[The data Boundary: Start]
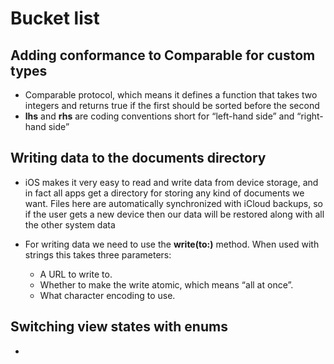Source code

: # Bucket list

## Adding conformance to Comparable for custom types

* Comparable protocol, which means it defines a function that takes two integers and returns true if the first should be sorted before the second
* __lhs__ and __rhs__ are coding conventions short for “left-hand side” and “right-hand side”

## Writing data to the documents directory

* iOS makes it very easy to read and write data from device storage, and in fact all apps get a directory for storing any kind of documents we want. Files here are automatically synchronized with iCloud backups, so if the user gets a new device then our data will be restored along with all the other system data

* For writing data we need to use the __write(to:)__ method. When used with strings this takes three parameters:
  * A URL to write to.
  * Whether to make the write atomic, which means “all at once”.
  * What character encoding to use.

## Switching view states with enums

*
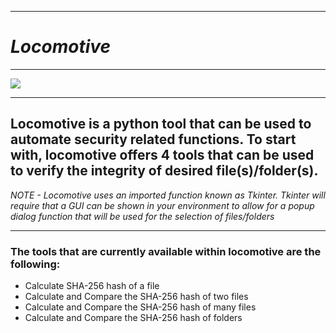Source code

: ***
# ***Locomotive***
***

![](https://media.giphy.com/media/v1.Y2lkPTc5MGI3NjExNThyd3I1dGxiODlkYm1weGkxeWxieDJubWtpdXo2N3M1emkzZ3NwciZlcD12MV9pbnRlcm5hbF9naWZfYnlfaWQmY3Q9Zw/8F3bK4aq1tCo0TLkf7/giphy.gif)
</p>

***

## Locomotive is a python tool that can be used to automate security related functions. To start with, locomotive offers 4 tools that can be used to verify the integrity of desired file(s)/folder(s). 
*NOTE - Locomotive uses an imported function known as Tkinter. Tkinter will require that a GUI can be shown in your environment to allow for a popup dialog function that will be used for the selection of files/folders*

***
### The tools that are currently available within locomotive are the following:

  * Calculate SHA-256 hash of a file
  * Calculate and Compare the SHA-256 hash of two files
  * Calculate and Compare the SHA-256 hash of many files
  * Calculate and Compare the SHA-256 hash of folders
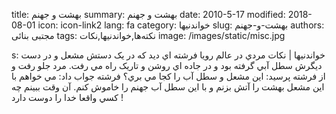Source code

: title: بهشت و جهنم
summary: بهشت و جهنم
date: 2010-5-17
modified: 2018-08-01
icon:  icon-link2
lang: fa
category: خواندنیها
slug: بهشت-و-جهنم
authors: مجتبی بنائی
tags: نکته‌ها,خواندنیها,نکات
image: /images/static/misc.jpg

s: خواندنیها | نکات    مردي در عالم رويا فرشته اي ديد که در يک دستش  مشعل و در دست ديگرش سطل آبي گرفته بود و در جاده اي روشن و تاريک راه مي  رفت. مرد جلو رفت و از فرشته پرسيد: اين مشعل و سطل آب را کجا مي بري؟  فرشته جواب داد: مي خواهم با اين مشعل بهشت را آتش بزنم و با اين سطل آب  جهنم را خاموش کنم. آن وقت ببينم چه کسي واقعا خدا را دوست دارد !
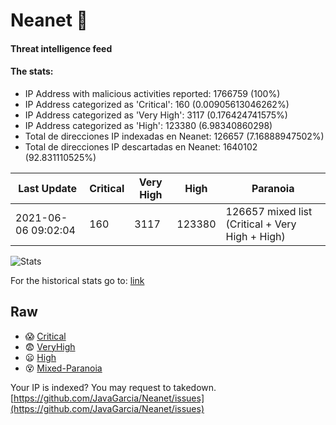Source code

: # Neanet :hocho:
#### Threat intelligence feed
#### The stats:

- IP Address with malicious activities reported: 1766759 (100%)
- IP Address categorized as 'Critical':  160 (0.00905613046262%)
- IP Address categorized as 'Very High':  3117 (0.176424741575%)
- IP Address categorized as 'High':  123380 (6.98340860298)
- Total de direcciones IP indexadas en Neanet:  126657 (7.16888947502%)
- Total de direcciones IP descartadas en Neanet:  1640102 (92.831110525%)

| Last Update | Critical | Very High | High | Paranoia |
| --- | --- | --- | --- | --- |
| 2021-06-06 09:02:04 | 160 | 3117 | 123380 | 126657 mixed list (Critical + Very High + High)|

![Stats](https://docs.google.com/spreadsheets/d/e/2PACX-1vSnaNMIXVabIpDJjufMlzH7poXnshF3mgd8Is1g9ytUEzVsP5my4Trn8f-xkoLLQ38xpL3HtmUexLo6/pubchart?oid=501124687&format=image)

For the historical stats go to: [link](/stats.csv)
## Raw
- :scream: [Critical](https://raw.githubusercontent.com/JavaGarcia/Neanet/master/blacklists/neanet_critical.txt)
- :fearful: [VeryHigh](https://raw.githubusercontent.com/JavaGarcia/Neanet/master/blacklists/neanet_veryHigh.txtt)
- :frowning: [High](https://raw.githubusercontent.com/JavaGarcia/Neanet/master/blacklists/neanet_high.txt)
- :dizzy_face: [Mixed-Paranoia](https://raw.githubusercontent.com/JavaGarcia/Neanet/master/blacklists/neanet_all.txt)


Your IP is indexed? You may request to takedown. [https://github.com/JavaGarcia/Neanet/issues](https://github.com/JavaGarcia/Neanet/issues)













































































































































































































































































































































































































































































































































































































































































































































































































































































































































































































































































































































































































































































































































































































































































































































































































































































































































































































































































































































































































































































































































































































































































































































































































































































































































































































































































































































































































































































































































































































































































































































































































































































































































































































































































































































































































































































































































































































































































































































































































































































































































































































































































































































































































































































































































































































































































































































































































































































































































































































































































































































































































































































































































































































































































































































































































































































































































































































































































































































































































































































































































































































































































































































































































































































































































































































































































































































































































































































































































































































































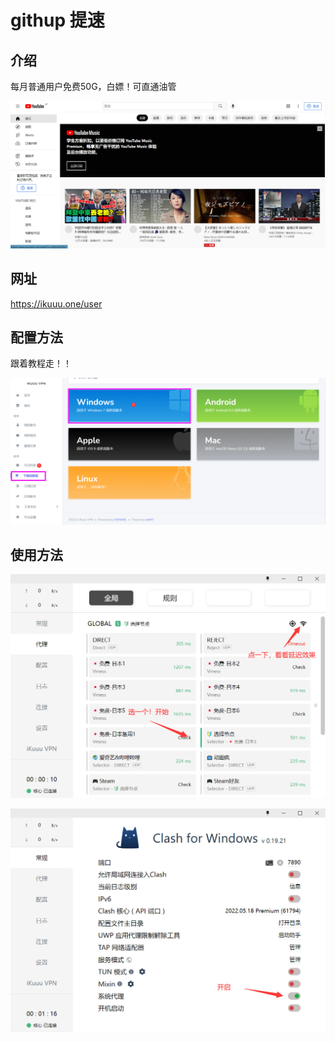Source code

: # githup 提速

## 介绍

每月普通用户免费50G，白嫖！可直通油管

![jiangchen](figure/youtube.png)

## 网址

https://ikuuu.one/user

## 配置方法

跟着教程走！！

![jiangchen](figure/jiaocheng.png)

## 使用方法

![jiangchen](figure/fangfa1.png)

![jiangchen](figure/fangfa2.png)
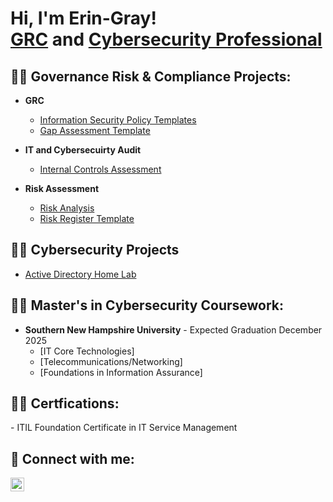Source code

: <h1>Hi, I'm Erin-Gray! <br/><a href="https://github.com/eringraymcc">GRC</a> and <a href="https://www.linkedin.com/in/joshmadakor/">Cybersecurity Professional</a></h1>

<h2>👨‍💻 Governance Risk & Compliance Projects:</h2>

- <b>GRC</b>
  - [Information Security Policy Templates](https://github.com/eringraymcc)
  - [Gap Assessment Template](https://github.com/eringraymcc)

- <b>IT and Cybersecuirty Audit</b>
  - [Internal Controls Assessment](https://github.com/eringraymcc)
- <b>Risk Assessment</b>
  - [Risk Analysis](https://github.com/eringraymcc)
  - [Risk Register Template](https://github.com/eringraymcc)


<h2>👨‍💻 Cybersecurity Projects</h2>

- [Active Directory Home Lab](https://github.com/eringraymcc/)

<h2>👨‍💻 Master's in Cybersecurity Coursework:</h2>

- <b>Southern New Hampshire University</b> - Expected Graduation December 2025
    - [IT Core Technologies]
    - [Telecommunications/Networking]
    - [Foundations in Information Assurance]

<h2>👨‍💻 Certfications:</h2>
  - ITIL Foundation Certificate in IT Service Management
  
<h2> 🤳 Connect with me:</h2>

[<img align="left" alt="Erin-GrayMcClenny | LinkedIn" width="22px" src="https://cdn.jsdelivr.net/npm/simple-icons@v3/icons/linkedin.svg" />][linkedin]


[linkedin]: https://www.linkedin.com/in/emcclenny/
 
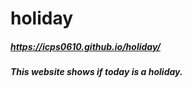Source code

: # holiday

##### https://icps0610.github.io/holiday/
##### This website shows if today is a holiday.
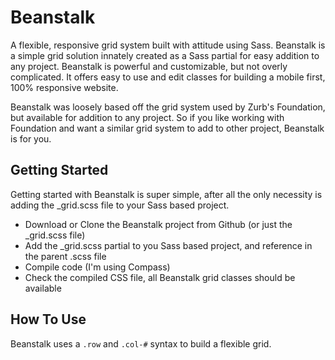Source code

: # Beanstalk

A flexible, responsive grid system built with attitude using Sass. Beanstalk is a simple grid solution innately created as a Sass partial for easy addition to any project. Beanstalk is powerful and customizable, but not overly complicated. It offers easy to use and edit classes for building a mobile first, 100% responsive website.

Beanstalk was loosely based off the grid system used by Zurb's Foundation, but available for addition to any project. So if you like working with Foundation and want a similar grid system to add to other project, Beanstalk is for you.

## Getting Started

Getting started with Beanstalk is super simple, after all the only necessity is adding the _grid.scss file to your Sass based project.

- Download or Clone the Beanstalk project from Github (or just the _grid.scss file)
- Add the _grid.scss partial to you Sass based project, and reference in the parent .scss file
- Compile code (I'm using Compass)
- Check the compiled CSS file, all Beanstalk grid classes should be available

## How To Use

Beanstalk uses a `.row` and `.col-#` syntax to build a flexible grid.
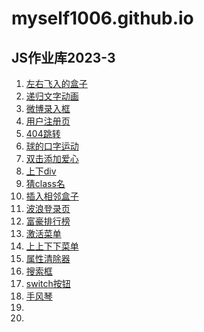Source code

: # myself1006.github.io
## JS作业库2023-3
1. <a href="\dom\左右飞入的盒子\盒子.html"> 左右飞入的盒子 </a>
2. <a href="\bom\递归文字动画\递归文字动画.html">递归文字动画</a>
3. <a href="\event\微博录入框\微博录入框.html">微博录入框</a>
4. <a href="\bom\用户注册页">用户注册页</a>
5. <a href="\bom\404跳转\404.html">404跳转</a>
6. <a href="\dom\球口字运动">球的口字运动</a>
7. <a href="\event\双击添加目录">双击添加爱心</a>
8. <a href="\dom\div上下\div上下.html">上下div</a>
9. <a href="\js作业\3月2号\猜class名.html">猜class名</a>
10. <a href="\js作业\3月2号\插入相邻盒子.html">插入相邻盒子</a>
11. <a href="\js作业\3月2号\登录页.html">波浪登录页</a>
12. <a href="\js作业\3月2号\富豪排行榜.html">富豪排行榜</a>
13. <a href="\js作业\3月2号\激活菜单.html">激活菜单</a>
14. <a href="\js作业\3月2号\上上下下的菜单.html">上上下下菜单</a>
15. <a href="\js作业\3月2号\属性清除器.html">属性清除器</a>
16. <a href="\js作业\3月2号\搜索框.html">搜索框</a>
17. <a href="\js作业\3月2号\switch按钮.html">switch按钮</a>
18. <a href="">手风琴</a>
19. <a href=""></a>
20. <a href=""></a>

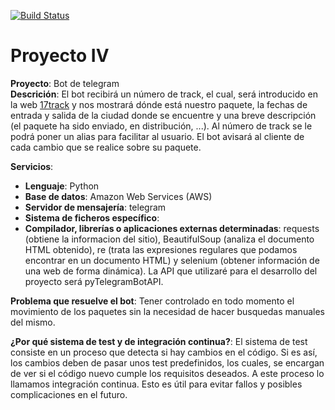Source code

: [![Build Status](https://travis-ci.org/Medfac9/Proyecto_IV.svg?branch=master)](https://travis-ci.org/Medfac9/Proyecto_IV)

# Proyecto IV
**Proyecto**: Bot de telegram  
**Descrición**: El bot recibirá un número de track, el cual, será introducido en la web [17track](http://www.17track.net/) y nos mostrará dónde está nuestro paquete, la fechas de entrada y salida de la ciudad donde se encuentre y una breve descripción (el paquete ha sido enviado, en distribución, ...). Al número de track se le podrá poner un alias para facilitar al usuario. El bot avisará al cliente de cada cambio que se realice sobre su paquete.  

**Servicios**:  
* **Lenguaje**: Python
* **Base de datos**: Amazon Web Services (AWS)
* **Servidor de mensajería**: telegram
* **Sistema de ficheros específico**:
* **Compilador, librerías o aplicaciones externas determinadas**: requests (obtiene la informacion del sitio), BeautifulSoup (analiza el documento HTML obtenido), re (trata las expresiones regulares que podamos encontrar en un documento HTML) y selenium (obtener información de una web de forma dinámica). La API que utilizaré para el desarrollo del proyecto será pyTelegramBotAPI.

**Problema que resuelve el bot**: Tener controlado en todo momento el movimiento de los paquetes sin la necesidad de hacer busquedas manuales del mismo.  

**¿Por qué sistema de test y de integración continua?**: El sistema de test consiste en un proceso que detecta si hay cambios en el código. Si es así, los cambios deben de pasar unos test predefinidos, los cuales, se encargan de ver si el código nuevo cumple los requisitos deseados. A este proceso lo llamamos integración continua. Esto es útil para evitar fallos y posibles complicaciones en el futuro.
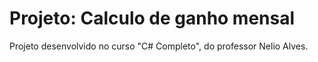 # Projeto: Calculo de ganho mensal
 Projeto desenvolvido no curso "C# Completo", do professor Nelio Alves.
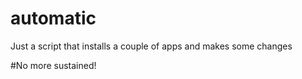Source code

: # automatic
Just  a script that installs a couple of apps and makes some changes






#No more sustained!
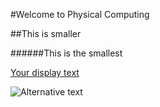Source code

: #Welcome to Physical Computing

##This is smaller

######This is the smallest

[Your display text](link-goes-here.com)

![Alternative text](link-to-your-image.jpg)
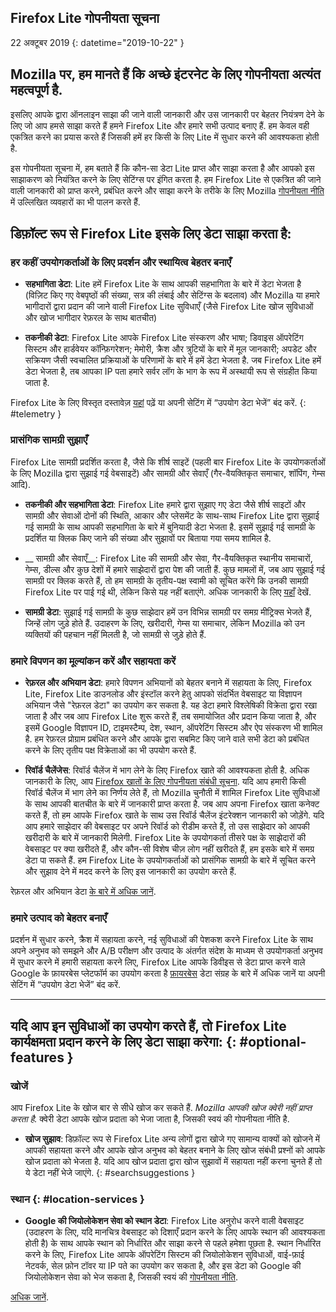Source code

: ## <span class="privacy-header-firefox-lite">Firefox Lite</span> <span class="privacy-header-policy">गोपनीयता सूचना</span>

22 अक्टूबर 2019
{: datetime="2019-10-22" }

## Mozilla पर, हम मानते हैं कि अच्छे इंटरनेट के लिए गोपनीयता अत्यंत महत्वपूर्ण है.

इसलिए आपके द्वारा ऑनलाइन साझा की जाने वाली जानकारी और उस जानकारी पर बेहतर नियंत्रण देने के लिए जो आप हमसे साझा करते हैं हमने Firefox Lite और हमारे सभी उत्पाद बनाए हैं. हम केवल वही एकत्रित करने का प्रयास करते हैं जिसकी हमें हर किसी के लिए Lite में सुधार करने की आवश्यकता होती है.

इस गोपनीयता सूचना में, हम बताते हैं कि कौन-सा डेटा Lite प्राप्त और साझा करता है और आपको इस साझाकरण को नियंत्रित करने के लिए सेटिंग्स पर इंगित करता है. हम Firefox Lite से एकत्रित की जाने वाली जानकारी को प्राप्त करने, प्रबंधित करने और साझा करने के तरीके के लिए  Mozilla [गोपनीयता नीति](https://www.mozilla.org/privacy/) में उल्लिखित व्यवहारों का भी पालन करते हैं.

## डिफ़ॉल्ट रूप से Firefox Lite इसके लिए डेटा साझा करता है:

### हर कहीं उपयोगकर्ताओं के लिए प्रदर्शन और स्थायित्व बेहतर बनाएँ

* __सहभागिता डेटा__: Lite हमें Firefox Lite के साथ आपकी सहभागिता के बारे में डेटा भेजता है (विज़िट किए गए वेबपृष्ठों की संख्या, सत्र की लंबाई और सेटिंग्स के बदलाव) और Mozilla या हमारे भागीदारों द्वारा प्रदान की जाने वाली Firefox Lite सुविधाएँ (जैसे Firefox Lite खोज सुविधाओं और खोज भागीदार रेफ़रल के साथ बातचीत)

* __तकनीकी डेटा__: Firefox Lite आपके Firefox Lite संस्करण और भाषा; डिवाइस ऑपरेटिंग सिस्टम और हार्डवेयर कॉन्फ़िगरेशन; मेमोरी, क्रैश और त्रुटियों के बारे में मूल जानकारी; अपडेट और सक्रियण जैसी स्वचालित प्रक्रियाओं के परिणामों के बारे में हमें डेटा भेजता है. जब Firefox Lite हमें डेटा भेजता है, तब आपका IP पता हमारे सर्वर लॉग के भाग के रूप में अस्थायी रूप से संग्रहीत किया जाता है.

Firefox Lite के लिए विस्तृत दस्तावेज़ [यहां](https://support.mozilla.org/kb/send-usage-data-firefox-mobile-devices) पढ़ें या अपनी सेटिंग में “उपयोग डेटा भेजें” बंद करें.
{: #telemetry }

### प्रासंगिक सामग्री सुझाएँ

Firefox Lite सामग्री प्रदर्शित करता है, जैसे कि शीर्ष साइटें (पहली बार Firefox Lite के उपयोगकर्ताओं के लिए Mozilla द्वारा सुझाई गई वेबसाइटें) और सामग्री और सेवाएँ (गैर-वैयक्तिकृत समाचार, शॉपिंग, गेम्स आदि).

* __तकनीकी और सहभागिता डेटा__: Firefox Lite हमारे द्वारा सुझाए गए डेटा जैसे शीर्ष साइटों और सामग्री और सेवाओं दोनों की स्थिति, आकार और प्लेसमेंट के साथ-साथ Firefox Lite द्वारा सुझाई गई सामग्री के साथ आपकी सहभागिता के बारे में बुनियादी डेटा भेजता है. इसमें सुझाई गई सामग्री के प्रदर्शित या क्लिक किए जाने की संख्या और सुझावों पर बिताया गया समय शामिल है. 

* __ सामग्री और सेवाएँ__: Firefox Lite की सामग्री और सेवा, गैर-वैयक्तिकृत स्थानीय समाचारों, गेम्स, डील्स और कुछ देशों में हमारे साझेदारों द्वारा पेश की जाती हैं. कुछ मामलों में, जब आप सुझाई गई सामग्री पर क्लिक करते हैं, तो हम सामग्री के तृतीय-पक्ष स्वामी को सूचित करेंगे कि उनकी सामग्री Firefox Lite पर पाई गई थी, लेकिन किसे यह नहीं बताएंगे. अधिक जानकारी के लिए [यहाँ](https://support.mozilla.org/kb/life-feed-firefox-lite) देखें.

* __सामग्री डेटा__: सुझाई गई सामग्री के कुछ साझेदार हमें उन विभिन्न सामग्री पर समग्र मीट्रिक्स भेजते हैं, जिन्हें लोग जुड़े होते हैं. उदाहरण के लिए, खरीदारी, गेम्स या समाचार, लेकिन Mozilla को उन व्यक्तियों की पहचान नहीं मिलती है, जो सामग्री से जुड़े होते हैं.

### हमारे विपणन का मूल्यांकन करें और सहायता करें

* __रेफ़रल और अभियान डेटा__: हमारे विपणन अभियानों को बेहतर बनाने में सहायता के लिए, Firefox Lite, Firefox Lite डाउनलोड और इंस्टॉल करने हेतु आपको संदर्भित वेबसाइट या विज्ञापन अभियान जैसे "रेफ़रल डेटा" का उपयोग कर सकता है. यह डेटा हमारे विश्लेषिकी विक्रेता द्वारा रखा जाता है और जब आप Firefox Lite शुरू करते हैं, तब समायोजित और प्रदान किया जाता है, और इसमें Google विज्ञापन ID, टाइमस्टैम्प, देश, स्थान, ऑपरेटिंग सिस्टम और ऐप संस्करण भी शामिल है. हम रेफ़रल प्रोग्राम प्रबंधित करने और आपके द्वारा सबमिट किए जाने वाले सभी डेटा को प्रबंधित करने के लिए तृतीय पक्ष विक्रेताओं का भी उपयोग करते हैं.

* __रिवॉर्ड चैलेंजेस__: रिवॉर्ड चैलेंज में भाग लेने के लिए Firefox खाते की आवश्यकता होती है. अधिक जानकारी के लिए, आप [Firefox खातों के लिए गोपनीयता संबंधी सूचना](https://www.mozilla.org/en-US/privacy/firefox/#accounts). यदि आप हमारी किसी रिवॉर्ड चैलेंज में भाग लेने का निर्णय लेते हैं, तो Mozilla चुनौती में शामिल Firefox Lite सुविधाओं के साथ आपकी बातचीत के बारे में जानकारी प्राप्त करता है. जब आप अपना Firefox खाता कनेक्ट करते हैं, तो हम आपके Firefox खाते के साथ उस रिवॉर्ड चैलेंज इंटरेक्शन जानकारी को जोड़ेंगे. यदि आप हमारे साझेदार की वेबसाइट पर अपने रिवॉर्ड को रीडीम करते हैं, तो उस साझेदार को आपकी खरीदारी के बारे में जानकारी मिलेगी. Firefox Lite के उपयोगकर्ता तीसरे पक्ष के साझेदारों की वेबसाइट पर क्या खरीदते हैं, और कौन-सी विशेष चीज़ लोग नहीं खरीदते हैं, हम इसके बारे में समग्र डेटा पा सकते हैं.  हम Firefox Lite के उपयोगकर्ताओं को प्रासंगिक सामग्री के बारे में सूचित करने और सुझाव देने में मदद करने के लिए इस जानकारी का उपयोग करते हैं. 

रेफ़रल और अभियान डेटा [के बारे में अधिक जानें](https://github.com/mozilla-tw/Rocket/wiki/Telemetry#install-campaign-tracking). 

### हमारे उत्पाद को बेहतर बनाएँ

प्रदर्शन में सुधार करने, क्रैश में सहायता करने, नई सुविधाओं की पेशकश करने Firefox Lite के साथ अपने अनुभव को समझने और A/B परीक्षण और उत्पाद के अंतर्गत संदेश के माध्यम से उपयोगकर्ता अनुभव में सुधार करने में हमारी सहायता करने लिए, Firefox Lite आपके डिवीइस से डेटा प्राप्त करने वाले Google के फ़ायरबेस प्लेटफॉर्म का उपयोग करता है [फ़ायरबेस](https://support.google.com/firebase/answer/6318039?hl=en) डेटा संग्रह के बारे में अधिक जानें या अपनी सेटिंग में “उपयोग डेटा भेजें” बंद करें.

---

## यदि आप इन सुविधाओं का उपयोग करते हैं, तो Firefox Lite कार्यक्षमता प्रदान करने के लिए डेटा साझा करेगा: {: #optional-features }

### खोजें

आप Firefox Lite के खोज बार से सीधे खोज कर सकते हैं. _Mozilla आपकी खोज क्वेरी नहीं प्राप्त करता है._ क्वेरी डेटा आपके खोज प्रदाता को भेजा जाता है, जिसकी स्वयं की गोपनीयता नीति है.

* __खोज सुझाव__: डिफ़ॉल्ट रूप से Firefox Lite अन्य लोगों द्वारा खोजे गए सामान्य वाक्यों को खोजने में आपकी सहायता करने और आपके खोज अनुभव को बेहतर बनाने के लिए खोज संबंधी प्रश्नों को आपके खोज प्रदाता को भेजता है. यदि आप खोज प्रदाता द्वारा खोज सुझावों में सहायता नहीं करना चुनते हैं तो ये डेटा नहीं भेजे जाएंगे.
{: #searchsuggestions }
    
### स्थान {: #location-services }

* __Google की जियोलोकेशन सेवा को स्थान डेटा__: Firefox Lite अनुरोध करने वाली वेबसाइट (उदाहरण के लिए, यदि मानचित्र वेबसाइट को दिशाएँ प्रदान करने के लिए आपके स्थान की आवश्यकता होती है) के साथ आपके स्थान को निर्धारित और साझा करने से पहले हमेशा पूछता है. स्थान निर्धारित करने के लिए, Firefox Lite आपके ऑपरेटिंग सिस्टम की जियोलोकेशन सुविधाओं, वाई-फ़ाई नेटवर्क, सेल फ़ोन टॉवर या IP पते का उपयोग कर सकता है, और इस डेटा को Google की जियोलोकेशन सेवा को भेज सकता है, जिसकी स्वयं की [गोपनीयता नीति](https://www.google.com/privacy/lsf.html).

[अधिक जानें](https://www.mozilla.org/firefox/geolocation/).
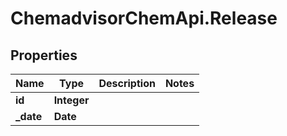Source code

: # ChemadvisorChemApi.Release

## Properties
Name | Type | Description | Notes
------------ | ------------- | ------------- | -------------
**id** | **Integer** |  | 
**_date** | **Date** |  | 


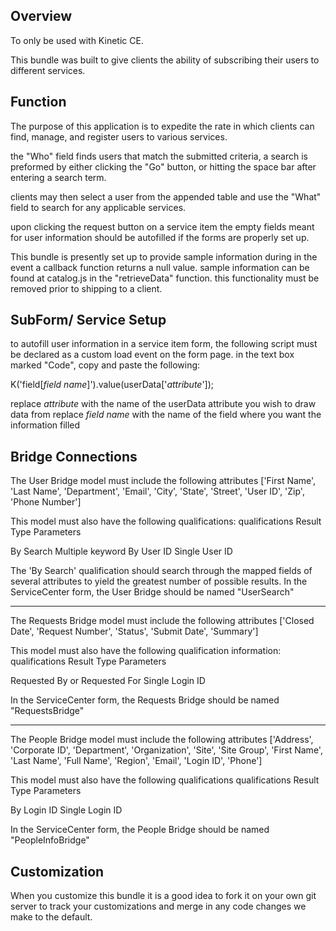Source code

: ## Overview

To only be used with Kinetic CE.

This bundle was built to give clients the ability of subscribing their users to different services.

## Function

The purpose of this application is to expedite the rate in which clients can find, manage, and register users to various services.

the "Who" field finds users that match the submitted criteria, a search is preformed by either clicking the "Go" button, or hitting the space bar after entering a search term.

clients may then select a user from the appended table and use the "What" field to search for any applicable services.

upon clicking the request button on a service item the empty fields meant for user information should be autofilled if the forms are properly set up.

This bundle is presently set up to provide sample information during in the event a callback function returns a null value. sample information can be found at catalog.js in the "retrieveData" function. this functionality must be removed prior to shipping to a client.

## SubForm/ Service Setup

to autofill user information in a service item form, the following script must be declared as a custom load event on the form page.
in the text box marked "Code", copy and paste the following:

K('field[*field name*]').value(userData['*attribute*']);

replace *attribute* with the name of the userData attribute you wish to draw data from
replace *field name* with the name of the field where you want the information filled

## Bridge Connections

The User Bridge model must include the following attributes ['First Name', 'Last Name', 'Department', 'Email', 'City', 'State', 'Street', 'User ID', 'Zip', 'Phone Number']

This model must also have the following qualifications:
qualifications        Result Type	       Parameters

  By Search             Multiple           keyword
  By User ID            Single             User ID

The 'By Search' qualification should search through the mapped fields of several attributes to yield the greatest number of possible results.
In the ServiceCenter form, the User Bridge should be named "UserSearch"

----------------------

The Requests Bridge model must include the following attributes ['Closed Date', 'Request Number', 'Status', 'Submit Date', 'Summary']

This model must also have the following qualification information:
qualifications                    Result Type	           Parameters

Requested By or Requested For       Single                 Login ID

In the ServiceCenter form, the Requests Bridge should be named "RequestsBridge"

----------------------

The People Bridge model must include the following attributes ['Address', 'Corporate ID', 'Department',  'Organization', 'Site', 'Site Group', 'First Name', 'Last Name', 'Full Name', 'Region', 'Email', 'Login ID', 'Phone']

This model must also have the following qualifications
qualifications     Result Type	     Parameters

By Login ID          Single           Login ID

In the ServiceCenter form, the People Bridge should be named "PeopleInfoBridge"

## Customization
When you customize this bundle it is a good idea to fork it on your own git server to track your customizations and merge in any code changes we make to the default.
[The data Boundary: End]
> _Assigned task_
Of the lines above, extract only those from the line with "समय शामिल है." to the line with "### हमारे विपणन", both included, exactly as written.

> _Exercise output_
* __तकनीकी और सहभागिता डेटा__: Firefox Lite हमारे द्वारा सुझाए गए डेटा जैसे शीर्ष साइटों और सामग्री और सेवाओं दोनों की स्थिति, आकार और प्लेसमेंट के साथ-साथ Firefox Lite द्वारा सुझाई गई सामग्री के साथ आपकी सहभागिता के बारे में बुनियादी डेटा भेजता है. इसमें सुझाई गई सामग्री के प्रदर्शित या क्लिक किए जाने की संख्या और सुझावों पर बिताया गया समय शामिल है. 

* __ सामग्री और सेवाएँ__: Firefox Lite की सामग्री और सेवा, गैर-वैयक्तिकृत स्थानीय समाचारों, गेम्स, डील्स और कुछ देशों में हमारे साझेदारों द्वारा पेश की जाती हैं. कुछ मामलों में, जब आप सुझाई गई सामग्री पर क्लिक करते हैं, तो हम सामग्री के तृतीय-पक्ष स्वामी को सूचित करेंगे कि उनकी सामग्री Firefox Lite पर पाई गई थी, लेकिन किसे यह नहीं बताएंगे. अधिक जानकारी के लिए [यहाँ](https://support.mozilla.org/kb/life-feed-firefox-lite) देखें.

* __सामग्री डेटा__: सुझाई गई सामग्री के कुछ साझेदार हमें उन विभिन्न सामग्री पर समग्र मीट्रिक्स भेजते हैं, जिन्हें लोग जुड़े होते हैं. उदाहरण के लिए, खरीदारी, गेम्स या समाचार, लेकिन Mozilla को उन व्यक्तियों की पहचान नहीं मिलती है, जो सामग्री से जुड़े होते हैं.

### हमारे विपणन का मूल्यांकन करें और सहायता करें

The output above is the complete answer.